By freeing up their unstructured data, organizations can find, create, and deliver increased business value. Here are Stewart-Ashley’s top 5 tips to achieve it:

  1. Index and then keep only critical business and legal data, which can remove 60% of existing and duplicate ROT data.
  2. Make sure the remaining data is instantly searchable for business and compliance reasons.
  3. Make sure all restores can be completed in seconds to meet compliance SLAs.
  4. Maintain existing data retention policies to age old data.
  5. Drop all legacy environments and index / move data to simplify and remove costs.

Cloud migration decisions

It is also important to consider migration decisions; the need to move data to the cloud and its impact on data management strategies, policies, challenges, costs and outcomes. Trossell comments: “The cloud is notorious for leaking details with poor security – this must be a concern for many businesses using the web for data storage. In fact, many are now considering leaving cloud data storage. “

Stewart-Ashley points out that whenever a malware attack occurs, “rollbacks” place significant bandwidth demands and unacceptable delays in data recovery and transmission. This can potentially cause serious financial and operational difficulties and, in turn, accelerate the shift to on-site retention protected by vacuum boxes.

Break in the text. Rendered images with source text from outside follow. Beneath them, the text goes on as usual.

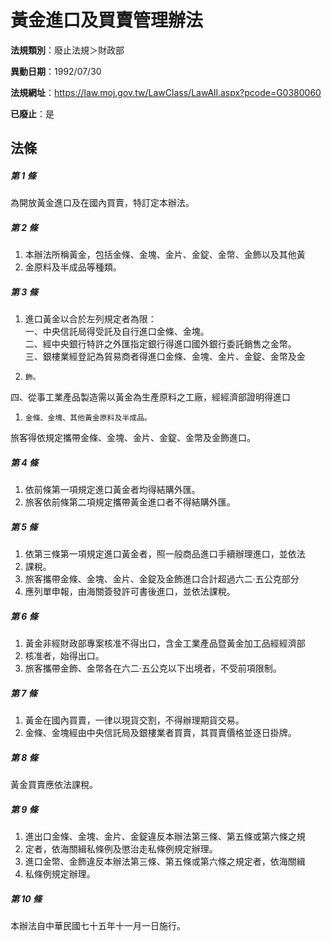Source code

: # 黃金進口及買賣管理辦法

**法規類別**：廢止法規＞財政部

**異動日期**：1992/07/30  

**法規網址**：https://law.moj.gov.tw/LawClass/LawAll.aspx?pcode=G0380060

**已廢止**：是



## 法條
##### 第 1 條
為開放黃金進口及在國內買賣，特訂定本辦法。

##### 第 2 條
1. 本辦法所稱黃金，包括金條、金塊、金片、金錠、金幣、金飾以及其他黃
1. 金原料及半成品等種類。

##### 第 3 條
1. 進口黃金以合於左列規定者為限：  
一、中央信託局得受託及自行進口金條、金塊。  
二、經中央銀行特許之外匯指定銀行得進口國外銀行委託銷售之金幣。  
三、銀樓業經登記為貿易商者得進口金條、金塊、金片、金錠、金幣及金
1.     飾。  
四、從事工業產品製造需以黃金為生產原料之工廠，經經濟部證明得進口
1.     金條、金塊、其他黃金原料及半成品。  
旅客得依規定攜帶金條、金塊、金片、金錠、金幣及金飾進口。

##### 第 4 條
1. 依前條第一項規定進口黃金者均得結購外匯。
1. 旅客依前條第二項規定攜帶黃金進口者不得結購外匯。

##### 第 5 條
1. 依第三條第一項規定進口黃金者，照一般商品進口手續辦理進口，並依法
1. 課稅。
1. 旅客攜帶金條、金塊、金片、金錠及金飾進口合計超過六二‧五公克部分
1. 應列單申報，由海關簽發許可書後進口，並依法課稅。

##### 第 6 條
1. 黃金非經財政部專案核准不得出口，含金工業產品暨黃金加工品經經濟部
1. 核准者，始得出口。
1. 旅客攜帶金飾、金幣各在六二‧五公克以下出境者，不受前項限制。

##### 第 7 條
1. 黃金在國內買賣，一律以現貨交割，不得辦理期貨交易。
1. 金條、金塊經由中央信託局及銀樓業者買賣，其買賣價格並逐日掛牌。

##### 第 8 條
黃金買賣應依法課稅。

##### 第 9 條
1. 進出口金條、金塊、金片、金錠違反本辦法第三條、第五條或第六條之規
1. 定者，依海關緝私條例及懲治走私條例規定辦理。
1. 進口金幣、金飾違反本辦法第三條、第五條或第六條之規定者，依海關緝
1. 私條例規定辦理。

##### 第 10 條
本辦法自中華民國七十五年十一月一日施行。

He says the malware landscape has changed dramatically, and therefore “with well-publicized incidents there is now a very real daily threat to all organizations” and the focus on GDPR has therefore increased. These malware attacks encrypt data, while also publishing company data to the world, impacting GDPR. Yet regulatory compliance will, in my experience, bring “cost, manageability and security benefits that far outweigh the cost of implementation, which is rare!” “.

Role of WAN acceleration

So what role can WAN acceleration play in data management and data protection compliance? Trossell responds, “The movement of data out of the data center is always extremely slow, especially if it is an electronic transfer over WANs, as most GDPR data needs to have strong encryption to prevent leaks. data, which means that those who have relied on WAN optimization in the past find that it gives little to negative performance benefit. The only option is WAN acceleration, as it preserves the immutable image of the data. “

In essence, not much has changed since the start of Brexit, but some changes could still occur over time. No matter what happens in the future with both types of GDPR, organizations will still need to have the ability to back up, restore, move, recover, and find data quickly.

To strengthen compliance, even if an organization deploys SD-WANs, mitigating the effects of latency and packet loss is imperative. It often doesn’t require more bandwidth, as WAN acceleration can dramatically improve bandwidth usage by using artificial intelligence, machine learning, and data parallelization. Even SD-WANs can be enhanced with WAN acceleration overlays, helping organizations accelerate their data, for example, to the cloud while maintaining regulatory compliance for data protection.